Top of Given information

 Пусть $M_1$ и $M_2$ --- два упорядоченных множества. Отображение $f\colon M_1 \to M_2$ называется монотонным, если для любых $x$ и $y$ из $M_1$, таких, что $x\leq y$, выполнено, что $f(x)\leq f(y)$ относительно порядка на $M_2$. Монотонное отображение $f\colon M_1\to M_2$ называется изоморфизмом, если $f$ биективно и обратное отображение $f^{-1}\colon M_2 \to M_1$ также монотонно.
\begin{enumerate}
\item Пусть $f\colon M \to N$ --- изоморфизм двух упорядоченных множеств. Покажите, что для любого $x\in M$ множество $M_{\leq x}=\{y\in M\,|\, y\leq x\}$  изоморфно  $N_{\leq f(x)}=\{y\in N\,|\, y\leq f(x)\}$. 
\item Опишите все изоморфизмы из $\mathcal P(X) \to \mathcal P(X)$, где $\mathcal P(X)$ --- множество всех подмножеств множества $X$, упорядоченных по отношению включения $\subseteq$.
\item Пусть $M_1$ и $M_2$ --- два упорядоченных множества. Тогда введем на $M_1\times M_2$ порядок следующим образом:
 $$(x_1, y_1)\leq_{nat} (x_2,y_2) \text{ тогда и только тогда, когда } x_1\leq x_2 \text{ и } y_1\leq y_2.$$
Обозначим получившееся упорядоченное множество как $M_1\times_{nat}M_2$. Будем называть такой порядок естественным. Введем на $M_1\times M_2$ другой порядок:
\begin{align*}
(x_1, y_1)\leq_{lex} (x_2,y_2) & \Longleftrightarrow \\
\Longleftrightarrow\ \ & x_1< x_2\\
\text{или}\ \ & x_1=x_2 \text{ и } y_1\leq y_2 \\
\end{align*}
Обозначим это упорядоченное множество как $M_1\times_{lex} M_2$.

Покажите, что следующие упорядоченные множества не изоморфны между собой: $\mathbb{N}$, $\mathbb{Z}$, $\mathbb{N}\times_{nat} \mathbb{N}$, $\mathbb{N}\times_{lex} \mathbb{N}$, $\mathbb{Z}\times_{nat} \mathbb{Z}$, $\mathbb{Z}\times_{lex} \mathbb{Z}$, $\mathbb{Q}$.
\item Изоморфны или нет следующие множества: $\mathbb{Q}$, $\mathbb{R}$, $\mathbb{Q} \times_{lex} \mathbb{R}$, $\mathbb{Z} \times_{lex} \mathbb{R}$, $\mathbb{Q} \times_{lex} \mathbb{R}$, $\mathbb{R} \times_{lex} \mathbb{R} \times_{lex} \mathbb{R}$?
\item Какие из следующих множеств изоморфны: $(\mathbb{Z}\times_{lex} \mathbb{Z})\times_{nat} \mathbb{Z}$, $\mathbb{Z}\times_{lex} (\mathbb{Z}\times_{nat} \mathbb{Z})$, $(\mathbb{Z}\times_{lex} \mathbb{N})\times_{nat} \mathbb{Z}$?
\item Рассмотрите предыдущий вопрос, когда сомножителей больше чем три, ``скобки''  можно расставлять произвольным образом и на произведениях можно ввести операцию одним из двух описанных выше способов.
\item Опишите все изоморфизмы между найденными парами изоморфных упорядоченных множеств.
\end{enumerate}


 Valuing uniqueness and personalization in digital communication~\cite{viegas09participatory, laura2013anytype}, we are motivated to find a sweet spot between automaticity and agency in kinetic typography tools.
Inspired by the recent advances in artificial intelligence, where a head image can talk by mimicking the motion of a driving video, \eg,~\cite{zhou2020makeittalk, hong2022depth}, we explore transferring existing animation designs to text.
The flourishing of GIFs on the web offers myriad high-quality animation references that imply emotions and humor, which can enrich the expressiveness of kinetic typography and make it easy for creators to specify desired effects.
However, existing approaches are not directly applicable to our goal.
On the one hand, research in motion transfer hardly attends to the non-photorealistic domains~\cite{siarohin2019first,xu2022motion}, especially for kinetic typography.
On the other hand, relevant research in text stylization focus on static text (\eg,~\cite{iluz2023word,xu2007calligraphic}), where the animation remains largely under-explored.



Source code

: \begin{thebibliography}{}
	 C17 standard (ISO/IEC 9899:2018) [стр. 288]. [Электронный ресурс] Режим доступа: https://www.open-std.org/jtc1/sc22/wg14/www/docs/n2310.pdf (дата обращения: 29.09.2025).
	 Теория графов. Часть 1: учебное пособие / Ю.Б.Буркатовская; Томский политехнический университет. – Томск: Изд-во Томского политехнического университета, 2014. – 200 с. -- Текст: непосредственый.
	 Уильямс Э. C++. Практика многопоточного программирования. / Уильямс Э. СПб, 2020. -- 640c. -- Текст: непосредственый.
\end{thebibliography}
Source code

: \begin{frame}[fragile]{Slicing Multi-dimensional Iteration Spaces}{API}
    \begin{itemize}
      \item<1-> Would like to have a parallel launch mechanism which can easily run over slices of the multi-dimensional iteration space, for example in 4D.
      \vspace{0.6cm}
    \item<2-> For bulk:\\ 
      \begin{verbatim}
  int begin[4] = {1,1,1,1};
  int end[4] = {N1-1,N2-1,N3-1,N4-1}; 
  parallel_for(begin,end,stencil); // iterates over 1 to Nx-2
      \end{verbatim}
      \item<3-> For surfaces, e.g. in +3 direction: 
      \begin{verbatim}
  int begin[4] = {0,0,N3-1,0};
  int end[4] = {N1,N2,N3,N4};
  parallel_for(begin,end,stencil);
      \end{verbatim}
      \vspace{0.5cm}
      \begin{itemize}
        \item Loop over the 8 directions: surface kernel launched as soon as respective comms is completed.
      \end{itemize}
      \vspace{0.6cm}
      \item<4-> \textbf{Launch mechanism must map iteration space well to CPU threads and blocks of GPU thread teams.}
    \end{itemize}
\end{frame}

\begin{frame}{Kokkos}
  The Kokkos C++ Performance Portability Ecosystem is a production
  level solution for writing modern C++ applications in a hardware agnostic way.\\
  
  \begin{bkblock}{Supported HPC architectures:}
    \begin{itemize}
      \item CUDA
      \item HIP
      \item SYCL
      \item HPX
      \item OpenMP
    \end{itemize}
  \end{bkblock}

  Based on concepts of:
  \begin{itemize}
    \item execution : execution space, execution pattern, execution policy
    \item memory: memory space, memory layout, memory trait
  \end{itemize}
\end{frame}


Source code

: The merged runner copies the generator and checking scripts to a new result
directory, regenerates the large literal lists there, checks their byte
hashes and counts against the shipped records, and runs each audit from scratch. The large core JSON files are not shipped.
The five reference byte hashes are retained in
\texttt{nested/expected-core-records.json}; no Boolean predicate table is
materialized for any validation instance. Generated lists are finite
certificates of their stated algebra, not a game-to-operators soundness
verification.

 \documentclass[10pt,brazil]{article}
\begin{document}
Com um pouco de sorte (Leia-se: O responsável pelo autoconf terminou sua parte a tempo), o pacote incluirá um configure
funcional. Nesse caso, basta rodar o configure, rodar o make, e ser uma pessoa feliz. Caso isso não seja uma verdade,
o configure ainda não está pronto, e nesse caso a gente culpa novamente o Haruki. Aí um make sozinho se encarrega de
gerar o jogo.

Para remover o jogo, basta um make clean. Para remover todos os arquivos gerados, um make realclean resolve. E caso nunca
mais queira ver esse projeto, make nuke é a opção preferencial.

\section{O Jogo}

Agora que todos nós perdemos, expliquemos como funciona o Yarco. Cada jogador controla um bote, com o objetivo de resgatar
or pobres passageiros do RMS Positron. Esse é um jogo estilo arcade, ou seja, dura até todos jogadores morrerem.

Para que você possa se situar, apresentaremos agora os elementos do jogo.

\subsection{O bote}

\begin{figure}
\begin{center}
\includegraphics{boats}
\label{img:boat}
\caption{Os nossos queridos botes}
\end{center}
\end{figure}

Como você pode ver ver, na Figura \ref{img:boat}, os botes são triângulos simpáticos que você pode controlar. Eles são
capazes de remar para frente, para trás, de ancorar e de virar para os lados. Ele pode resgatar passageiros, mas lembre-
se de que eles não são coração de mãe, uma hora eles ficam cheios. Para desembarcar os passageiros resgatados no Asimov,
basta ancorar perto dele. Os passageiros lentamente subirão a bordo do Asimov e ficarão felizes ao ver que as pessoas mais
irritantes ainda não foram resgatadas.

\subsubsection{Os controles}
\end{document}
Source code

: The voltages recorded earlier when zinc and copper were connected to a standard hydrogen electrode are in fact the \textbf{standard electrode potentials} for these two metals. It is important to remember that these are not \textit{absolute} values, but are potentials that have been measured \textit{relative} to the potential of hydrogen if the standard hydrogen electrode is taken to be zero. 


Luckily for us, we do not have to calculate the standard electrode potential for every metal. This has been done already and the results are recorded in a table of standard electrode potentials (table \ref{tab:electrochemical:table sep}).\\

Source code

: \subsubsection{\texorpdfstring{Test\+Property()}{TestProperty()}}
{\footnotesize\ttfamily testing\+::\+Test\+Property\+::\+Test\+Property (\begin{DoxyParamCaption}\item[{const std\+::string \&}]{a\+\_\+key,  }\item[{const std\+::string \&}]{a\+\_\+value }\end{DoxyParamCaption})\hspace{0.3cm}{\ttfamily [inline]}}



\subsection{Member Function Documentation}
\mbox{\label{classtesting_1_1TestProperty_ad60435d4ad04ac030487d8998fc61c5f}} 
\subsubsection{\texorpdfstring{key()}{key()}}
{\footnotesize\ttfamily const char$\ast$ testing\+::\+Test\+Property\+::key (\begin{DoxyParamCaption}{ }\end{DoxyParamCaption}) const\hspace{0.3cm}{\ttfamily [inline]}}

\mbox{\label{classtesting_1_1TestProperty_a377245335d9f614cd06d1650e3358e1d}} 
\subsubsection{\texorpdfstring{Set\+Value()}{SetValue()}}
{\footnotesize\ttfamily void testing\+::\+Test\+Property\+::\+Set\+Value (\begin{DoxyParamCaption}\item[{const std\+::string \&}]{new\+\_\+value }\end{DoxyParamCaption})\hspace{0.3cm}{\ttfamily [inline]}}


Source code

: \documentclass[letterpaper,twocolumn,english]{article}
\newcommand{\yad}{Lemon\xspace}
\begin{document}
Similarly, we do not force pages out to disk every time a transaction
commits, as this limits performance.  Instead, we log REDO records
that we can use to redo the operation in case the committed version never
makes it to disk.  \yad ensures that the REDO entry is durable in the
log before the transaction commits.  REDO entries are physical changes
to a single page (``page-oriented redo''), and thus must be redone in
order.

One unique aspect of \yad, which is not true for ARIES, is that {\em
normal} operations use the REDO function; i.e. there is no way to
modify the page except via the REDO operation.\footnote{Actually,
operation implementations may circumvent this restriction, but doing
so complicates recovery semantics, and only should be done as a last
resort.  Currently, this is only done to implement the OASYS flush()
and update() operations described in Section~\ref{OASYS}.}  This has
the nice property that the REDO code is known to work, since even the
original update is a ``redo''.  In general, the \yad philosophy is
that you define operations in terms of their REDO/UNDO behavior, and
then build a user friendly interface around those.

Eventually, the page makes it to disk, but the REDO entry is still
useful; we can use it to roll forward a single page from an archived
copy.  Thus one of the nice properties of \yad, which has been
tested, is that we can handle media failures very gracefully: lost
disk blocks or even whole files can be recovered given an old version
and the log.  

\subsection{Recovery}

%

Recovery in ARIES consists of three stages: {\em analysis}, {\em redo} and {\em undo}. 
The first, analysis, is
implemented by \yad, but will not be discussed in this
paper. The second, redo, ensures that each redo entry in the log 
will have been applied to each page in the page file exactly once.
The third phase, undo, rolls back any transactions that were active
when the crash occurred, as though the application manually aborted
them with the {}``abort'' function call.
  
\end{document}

Bottom of Given information

◆ Exercise brief:
Go through the records and count every line with the word "Обозначим"; the answer is the number alone.

◆ Written response:
2